(Information supplied Opens)
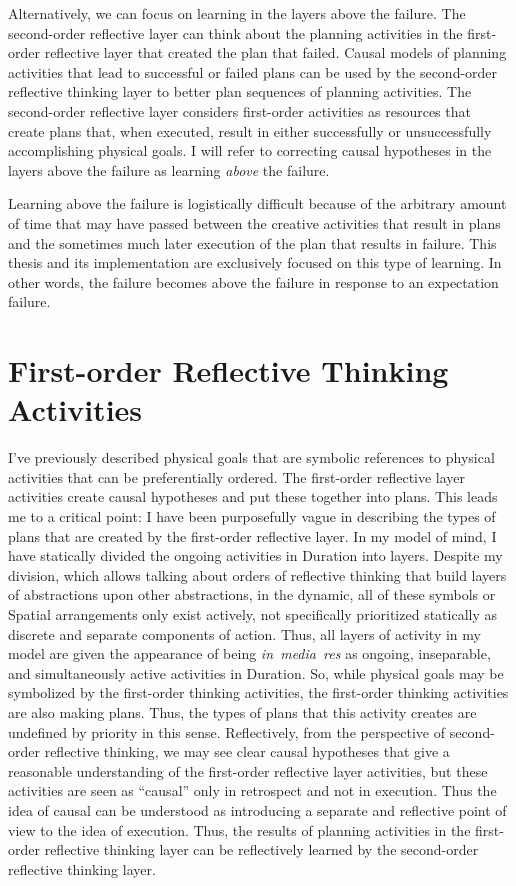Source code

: Alternatively, we can focus on learning in the layers above the
failure.  The second-order reflective layer can think about the
planning activities in the first-order reflective layer that created
the plan that failed.  Causal models of planning activities that lead
to successful or failed plans can be used by the second-order
reflective thinking layer to better plan sequences of planning
activities.  The second-order reflective layer considers first-order
activities as resources that create plans that, when executed, result
in either successfully or unsuccessfully accomplishing physical goals.
I will refer to correcting causal hypotheses in the layers above the
failure as learning \emph{above} the failure.

Learning above the failure is logistically difficult because of the
arbitrary amount of time that may have passed between the creative
activities that result in plans and the sometimes much later execution
of the plan that results in failure.  This thesis and its
implementation are exclusively focused on this type of learning.  In
other words, the failure becomes above the failure in response to an
expectation failure.

\section{First-order Reflective Thinking Activities}

I've previously described physical goals that are symbolic references
to physical activities that can be preferentially ordered.  The
first-order reflective layer activities create causal hypotheses and
put these together into plans.  This leads me to a critical point: I
have been purposefully vague in describing the types of plans that are
created by the first-order reflective layer.  In my model of mind, I
have statically divided the ongoing activities in Duration into
layers.  Despite my division, which allows talking about orders of
reflective thinking that build layers of abstractions upon other
abstractions, in the dynamic, all of these symbols or Spatial
arrangements only exist actively, not specifically prioritized
statically as discrete and separate components of action.  Thus, all
layers of activity in my model are given the appearance of being
\emph{in~media~res} as ongoing, inseparable, and simultaneously active
activities in Duration.  So, while physical goals may be symbolized by
the first-order thinking activities, the first-order thinking
activities are also making plans.  Thus, the types of plans that this
activity creates are undefined by priority in this sense.
Reflectively, from the perspective of second-order reflective
thinking, we may see clear causal hypotheses that give a reasonable
understanding of the first-order reflective layer activities, but
these activities are seen as ``causal'' only in retrospect and not in
execution.  Thus the idea of causal can be understood as introducing a
separate and reflective point of view to the idea of execution.  Thus,
the results of planning activities in the first-order reflective
thinking layer can be reflectively learned by the second-order
reflective thinking layer.

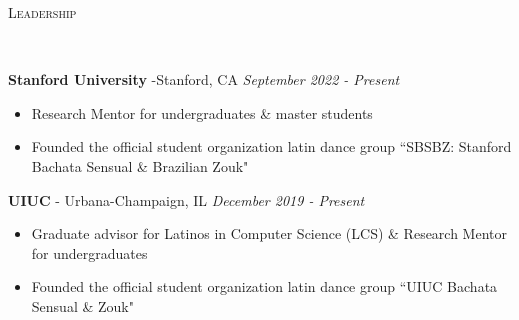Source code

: \documentclass{article}
\newenvironment{changemargin}[2]{%
  \begin{list}{}{%
    \setlength{\topsep}{0pt}%
    \setlength{\leftmargin}{#1}%
    \setlength{\rightmargin}{#2}%
    \setlength{\listparindent}{\parindent}%
    \setlength{\itemindent}{\parindent}%
    \setlength{\parsep}{\parskip}%
  }%
  \item[]}{\end{list}
}
\newcommand{\lineover}{
	\begin{changemargin}{-0.05in}{-0.05in}
		\vspace*{-8pt}
		\hrulefill \\
		\vspace*{-2pt}
	\end{changemargin}
}
\newcommand{\header}[1]{
	\begin{changemargin}{-0.5in}{-0.5in}
		\scshape{#1}\\
  	\lineover
	\end{changemargin}
}
\newenvironment{body} {
	\vspace*{-16pt}
	\begin{changemargin}{-0.25in}{-0.5in}
  }	
	{\end{changemargin}
}
\begin{document}
\medskip

\header{Leadership}

\begin{body}
    \vspace{11pt}

\vspace{5pt}
\textbf{Stanford University} -Stanford, CA \hfill \emph{September 2022 - Present}\\
\vspace*{-3pt}
\begin{itemize} \itemsep -2pt  %
    \item Research Mentor for undergraduates \& master students
    \item Founded the official student organization latin dance group ``SBSBZ: Stanford Bachata Sensual \& Brazilian Zouk"
\end{itemize}
\vspace{5 pt}

\vspace{5pt}
\textbf{UIUC} - Urbana-Champaign, IL \hfill \emph{December 2019 - Present}\\
\vspace*{-3pt}
\begin{itemize} \itemsep -2pt  %
    \item Graduate advisor for Latinos in Computer Science (LCS) \& Research Mentor for undergraduates
    \item Founded the official student organization latin dance group ``UIUC Bachata Sensual \& Zouk"
\end{itemize}


    

\end{body}
\end{document}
(Information supplied Closes)
=== Goal of the exercise ===
Scan the entries above for the line containing "about orders of", and copy it and all lines after it exactly, down to and including the line containing "statically as discrete".

=== Solution to the exercise ===
layers.  Despite my division, which allows talking about orders of
reflective thinking that build layers of abstractions upon other
abstractions, in the dynamic, all of these symbols or Spatial
arrangements only exist actively, not specifically prioritized
statically as discrete and separate components of action.  Thus, all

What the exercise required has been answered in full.